# Steak on the silver bullet



## halo1 (Oct 4, 2007)

Stopped by publix and they had ribeyes on sale. Decided on this wee one. And since I have a Weber gas grill and and a 500 pd smoker and neither will get over 600 degrees and I'm sick of seeing all the bge super awesome looking Sears on steaks. I came up with plan b! Stay tuned for the silver bullet sear! Ha. May be an epic fail


----------



## halo1 (Oct 4, 2007)

Evoo, salt and peppa


----------



## halo1 (Oct 4, 2007)

Yep it's happening, plan on searing on the bullet then on to the Weber on low to finish.

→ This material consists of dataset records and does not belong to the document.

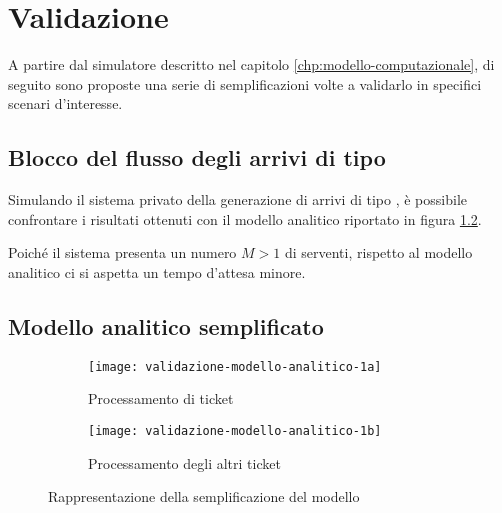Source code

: \chapter{Validazione}\label{chp:validazione}
A partire dal simulatore descritto nel capitolo \ref{chp:modello-computazionale}, di seguito sono proposte una serie di semplificazioni volte a validarlo in specifici scenari d'interesse.
\section{Blocco del flusso degli arrivi di tipo \sr{}}
Simulando il sistema privato della generazione di arrivi di tipo \sr{}, è possibile confrontare i risultati ottenuti con il modello analitico riportato in figura \ref{fig:validazione-modello-analitico-1b}.

Poiché il sistema presenta un numero $M>1$ di serventi, rispetto al modello analitico ci si aspetta un tempo d'attesa minore.
\section{Modello analitico semplificato}
\begin{figure}[ht]
\centering
\begin{subfigure}[b]{0.475\textwidth}
\centering
\texttt{[image: validazione-modello-analitico-1a]}
\caption{Processamento di ticket \sr{}}    
\label{fig:validazione-modello-analitico-1a}
\end{subfigure}
\hfill 
\begin{subfigure}[b]{0.475\textwidth}  
\centering 
\texttt{[image: validazione-modello-analitico-1b]}
\caption{Processamento degli altri ticket}    
\label{fig:validazione-modello-analitico-1b}
\end{subfigure}
\caption{Rappresentazione della semplificazione del modello}
\label{fig:validazione-modello-analitico-1}
\end{figure}

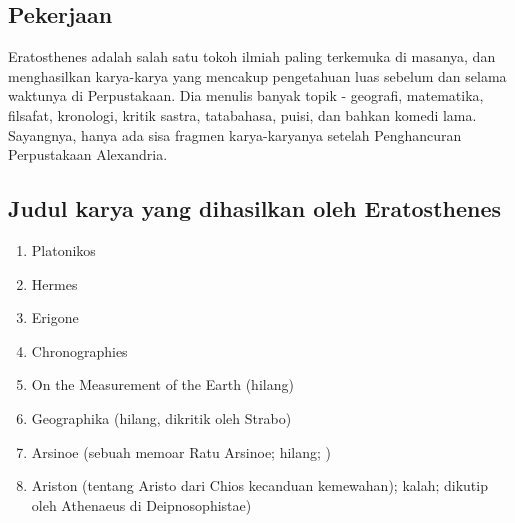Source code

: \subsection{Pekerjaan}
Eratosthenes adalah salah satu tokoh ilmiah paling terkemuka di masanya, dan menghasilkan karya-karya yang mencakup pengetahuan luas sebelum dan selama waktunya di Perpustakaan. Dia menulis banyak topik - geografi, matematika, filsafat, kronologi, kritik sastra, tatabahasa, puisi, dan bahkan komedi lama. Sayangnya, hanya ada sisa fragmen karya-karyanya setelah Penghancuran Perpustakaan Alexandria.

\subsection{Judul karya yang dihasilkan oleh Eratosthenes}
\begin{enumerate}
\item	Platonikos
\item	Hermes
\item	Erigone
\item	Chronographies
\item	On the Measurement of the Earth (hilang)
\item	Geographika (hilang, dikritik oleh Strabo)
\item	Arsinoe (sebuah memoar Ratu Arsinoe; hilang; \cite{gulickathenaeus})
\item	Ariston (tentang Aristo dari Chios kecanduan kemewahan); kalah; dikutip oleh Athenaeus di Deipnosophistae) \cite{gulickathenaeus}
\end{enumerate}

I may have a burnt crust lol.


----------



## halo1 (Oct 4, 2007)

My hands are now completely hairless. Lol


----------



## ChileRelleno (Jul 7, 2012)

Dammit man, that's a new one on me... Upside down Steak,

That crust looks good to me, I love a heavily charred sear.
That's why I prefer to cook first and season after, spices don't burn.


----------



## reel jewell (Sep 21, 2014)

That looks really good! You like a steak caramelized like I do.


----------



## halo1 (Oct 4, 2007)

Lmao, back in the day I could have ate this whole plate! I ate 2 bites of the Tater after this pic and then went ughh I'm done! Haha I hate getting old! Lol steak was excellent but don't wear flip flops if you sear on a charcoal starter!


----------



## GROUPERKING (Sep 28, 2011)

Getting creative ! :thumbup:


----------



## specktackler57 (May 15, 2011)

Damn that looks good .


----------



## kanaka (Oct 3, 2007)

:thumbsup: Looks tippy tho. Definitely a disaster waiting to happen with flipflops and too much beer.....


----------



## WhyMe (Apr 21, 2013)

Love it. Looks good.
Whyme
Next time try cooking the steak the Chef Ramsey way. It's gooood.


----------



## Mac1528 (Mar 24, 2012)

Mmmmmm, I got an A&M vet to look at this pick.....and he gives it a 50% chance to walk off that plate. Just the way I like it! Good job!


----------



## JoeyWelch (Sep 25, 2009)

Hell Yeah!!!


----------



## Smarty (Nov 23, 2008)

Little too rare for me but it does look tasty! Whatever you do man do not try burgers that way! 
A little fat with all that airflow is a 3 alarm moment that you don't want :no:


----------